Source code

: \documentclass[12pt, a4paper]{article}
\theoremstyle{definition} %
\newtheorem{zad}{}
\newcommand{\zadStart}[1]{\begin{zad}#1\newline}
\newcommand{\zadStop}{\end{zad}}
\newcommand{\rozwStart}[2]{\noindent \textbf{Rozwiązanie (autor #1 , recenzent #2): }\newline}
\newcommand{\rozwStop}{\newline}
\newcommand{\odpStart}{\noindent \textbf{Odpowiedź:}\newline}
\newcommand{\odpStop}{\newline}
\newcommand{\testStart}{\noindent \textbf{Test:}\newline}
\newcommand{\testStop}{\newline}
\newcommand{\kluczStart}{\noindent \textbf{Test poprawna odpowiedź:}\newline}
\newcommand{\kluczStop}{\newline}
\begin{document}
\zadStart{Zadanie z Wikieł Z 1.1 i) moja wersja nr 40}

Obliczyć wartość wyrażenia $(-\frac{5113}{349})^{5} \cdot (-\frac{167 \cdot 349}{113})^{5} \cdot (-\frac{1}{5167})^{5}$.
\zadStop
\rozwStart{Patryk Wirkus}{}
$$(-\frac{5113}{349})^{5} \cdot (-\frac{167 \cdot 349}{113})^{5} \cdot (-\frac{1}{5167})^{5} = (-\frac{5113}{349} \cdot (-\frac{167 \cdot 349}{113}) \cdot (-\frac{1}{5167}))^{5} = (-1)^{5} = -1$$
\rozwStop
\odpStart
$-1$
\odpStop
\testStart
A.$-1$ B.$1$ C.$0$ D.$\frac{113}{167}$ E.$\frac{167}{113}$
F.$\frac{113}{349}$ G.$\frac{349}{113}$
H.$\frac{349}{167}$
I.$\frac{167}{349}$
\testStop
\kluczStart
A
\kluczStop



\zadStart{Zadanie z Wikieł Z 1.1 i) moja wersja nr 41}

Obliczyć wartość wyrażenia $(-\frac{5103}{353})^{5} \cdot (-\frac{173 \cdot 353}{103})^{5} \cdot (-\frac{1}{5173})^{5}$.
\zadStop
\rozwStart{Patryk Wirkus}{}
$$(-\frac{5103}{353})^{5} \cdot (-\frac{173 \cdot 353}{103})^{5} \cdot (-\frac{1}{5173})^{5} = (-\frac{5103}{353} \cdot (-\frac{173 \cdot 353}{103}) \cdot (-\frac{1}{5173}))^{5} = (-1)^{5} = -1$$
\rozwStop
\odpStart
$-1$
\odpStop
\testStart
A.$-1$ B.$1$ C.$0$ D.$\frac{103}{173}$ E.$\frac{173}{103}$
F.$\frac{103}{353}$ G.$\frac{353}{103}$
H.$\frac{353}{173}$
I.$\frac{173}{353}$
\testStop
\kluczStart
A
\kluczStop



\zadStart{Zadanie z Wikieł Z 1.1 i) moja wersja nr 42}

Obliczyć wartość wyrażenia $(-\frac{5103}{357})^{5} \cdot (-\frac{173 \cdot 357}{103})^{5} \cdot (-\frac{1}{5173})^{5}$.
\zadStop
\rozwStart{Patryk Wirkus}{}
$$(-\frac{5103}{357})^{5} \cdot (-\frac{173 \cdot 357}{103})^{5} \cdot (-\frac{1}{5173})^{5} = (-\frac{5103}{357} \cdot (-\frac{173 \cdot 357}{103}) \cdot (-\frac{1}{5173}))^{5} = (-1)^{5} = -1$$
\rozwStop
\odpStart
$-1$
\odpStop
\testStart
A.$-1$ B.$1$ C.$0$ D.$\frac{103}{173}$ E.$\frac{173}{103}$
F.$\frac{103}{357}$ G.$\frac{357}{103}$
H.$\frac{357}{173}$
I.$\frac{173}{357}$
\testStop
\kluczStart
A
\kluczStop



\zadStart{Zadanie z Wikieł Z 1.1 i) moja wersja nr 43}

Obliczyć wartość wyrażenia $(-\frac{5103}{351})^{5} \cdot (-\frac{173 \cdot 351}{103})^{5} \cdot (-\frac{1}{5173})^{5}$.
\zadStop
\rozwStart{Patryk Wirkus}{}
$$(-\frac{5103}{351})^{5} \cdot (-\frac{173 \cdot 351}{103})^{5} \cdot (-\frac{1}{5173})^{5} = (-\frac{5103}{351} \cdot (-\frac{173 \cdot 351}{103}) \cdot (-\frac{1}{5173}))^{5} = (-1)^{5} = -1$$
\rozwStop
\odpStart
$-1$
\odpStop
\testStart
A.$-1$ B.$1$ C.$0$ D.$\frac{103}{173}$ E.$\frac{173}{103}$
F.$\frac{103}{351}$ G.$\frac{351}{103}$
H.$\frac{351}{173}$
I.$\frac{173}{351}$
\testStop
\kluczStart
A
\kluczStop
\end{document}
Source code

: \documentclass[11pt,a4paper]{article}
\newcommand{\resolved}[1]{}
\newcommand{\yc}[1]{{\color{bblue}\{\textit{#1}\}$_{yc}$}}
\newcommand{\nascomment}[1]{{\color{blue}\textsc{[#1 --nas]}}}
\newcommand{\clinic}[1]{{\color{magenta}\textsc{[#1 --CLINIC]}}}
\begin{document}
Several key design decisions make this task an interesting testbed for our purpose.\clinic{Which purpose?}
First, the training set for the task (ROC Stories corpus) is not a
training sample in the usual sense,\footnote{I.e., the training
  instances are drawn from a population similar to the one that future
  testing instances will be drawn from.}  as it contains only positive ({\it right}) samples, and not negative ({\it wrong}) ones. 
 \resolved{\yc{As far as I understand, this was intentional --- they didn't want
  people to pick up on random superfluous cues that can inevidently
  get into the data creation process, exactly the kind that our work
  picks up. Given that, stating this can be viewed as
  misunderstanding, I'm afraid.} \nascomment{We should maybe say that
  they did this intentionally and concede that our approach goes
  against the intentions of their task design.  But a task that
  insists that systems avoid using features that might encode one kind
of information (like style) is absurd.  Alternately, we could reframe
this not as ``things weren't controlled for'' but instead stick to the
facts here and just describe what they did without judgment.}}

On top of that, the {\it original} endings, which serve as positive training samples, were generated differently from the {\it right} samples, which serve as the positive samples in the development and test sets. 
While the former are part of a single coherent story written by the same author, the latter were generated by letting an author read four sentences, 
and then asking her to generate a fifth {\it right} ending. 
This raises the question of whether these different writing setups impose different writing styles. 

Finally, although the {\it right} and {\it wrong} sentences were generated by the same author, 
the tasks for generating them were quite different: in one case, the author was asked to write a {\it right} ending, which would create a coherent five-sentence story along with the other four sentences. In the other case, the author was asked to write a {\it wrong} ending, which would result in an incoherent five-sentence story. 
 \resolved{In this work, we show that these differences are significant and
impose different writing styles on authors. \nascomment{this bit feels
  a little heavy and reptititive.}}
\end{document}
══════
◆ Task goal:
Search the records above for the string "samples". Report each line that has it.

◆ Exercise answer:
  testing instances will be drawn from.}  as it contains only positive ({\it right}) samples, and not negative ({\it wrong}) ones. 
On top of that, the {\it original} endings, which serve as positive training samples, were generated differently from the {\it right} samples, which serve as the positive samples in the development and test sets. 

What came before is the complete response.